Arrhythmia is a varying rhythm in one’s heartbeat. It happens when signals from the brain to the heart are not able to regulate its beat normally. As a result, the heart will beat too quickly (tachycardia) or slowly (bradycardia). (Fig. 1).
This blog continues our look at ECG classification with deep learning, using the ECG heartbeat categorization dataset on Kaggle. In this article I want to discuss how to tackle multiclass classification: The dataset, which was compiled and pre-processed from PhysioNet’s MIT-BIH Arrhythmia Database, contains five different types of beat categories.
PhysioNet's MIT-BIH Arrhythmia Data
The ECG heartbeat categorization dataset on Kaggle is composed of two collections of heartbeat signals taken from two famous datasets in heartbeat classification, the MIT-BIH Arrhythmia dataset and the PTB diagnostic ECG database. In our first article about ECG classification with deep learning, we trained our model on the PTB dataset, which has 2 categories of heartbeat signals. In this article, we are going to be training our model on the MIT-BIH Arrhythmia dataset, which contains 5 different heartbeat signal categories.

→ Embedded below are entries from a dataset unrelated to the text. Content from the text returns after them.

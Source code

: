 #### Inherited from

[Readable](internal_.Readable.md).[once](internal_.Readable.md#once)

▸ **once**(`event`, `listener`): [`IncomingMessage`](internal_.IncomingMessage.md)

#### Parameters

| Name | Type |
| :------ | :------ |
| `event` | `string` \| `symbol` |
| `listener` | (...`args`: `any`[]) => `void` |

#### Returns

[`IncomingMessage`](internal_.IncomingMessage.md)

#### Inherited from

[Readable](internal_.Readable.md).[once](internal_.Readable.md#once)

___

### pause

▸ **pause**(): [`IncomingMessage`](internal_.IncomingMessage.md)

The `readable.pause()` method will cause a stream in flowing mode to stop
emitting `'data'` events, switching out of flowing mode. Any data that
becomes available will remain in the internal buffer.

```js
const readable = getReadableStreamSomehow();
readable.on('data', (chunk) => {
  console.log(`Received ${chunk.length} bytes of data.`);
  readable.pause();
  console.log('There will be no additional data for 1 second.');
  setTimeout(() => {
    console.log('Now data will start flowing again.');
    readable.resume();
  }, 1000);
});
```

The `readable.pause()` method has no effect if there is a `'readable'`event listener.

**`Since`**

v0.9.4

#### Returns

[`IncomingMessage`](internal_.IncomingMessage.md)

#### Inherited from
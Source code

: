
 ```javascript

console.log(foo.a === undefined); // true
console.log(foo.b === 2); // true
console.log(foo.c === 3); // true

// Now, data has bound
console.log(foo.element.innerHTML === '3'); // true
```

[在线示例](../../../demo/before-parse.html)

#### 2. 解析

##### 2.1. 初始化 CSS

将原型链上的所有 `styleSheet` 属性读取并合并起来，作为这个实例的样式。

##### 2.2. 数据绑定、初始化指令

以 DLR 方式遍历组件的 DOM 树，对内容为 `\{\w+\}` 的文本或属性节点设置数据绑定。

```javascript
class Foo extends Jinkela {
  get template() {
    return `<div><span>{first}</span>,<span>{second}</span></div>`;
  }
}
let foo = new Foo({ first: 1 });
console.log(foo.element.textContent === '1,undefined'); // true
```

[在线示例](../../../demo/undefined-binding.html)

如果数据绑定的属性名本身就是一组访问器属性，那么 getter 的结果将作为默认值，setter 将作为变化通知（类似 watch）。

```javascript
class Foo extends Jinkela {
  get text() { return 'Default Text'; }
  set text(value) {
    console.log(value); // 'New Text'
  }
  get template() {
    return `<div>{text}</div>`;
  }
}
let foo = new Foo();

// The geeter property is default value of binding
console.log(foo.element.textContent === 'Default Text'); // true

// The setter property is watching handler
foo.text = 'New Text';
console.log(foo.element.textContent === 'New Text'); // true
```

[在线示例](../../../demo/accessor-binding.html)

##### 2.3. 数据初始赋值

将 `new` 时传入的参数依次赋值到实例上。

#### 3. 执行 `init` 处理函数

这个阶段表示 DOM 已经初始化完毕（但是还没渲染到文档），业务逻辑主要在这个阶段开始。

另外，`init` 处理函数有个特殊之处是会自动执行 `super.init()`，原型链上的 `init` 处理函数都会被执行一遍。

In the Kaggle heartbeat dataset you'll find “mitbih_train.csv” and “mitbih_test.csv.” among the four files. As the names suggest, we have one file for model training purposes and another for testing purposes. There are 188 columns in each file, just like for the PTB dataset. The target column has five class attributes: 0,1,2,3, and 4. These are their definitions:
0 - “N” for normal heartbeats
1 - “S” for supra-ventricular premature
2 - “V” for ventricular escape
3 - “F” for fusion of ventricular and normal
4 - “Q” for unclassified heartbeats
Details for each of the classes can be found in Fig. 2, with the descriptions from the associated research paper by the authors.
The training set has 87,554 rows, while the test set has 21,892 rows. The train set is highly imbalanced, with normal heartbeats labeled “0.0” (83% from Fig. 3). Next I’ll discuss my data preparation approach to train an unbiased model.
Treating class imbalance for multiple classes
For an unbiased model, class variables were shuffled and converted to string. I visualized the distribution of rows in the training set (the blue annotation block in Fig. 4). Class variables are one-hot encoded and splitted such that the bottom port outputs all rows corresponding to “normal” class and rest in the top port. Using the “Bootstrap Sampling” node, the “normal” class is downsampled to return 25% of total normal heartbeats in the dataset. The downsampled table is concatenated with the rest of the rows belonging to other classes. The resulting table is manipulated using a “SMOTE” node by oversampling minority classes.
Using SMOTE on a large dataset with multiple class variables is a time-consuming process. To make it relatively faster, downsampling of the majority class is carried out before oversampling. The final output now has equal proportions of rows. “CSV Writer'' is used to write the updated table in the data area of the workflow to avoid repeating the process and save time (Fig. 4).
Now that my data is resampled, I will proceed with the data modeling. Training data is partitioned with 80/20 split. Since test data is already provided, 20% of partitioned data was used for validation on each epoch by Keras Network Learner Node.
The neural network used is the same as in Part 1 of the blog. However, since it's a multiclass problem, the loss function used here is “Categorical Cross-Entropy,” and it’s optimized using Adam in Keras Network Learner Node. The rest of the optimizer settings can be seen in Fig. 5. Training the model took around 5 minutes and 37 seconds, with a validation accuracy of approximately 97%.
Similarly to the workflow from Part 1, a Keras Network Executor Node is used to make predictions on the test set provided by the authors. The “Many to One” node is used to extract predictions with maximum probability, while model performance is measured using the “Scorer“ node. As seen in Fig. 6, the model makes predictions with 94.1% accuracy, with 20,617 rows correctly identified and 1,275 wrongly classified.
In this second article on ECG classification, I have discussed an arrhythmia dataset, which is available on Kaggle. The dataset was highly imbalanced, with the majority class being “Normal Heartbeat.” The imbalance was adjusted using Bootstrap Sampling (downsampling) of the majority class and oversampling of the minority class using the SMOTE technique.
Similarly to before, data was trained using 1-Dimensional Convolutional Neural Network architecture, including Batch Normalization and Max Pooling. The model performed with a higher accuracy on the test set. The complete workflow can be found on the KNIME Hub under the Digital Health public space.
The workflow group comprising the ECG arrhythmia classification on the KNIME Hub is ECG PTB and MIT-BIH Data Analysis & Modeling,” under the name “ecg_cnn_mit.” Figure 7 shows the main workflow of the ECG classification using the arrhythmia dataset.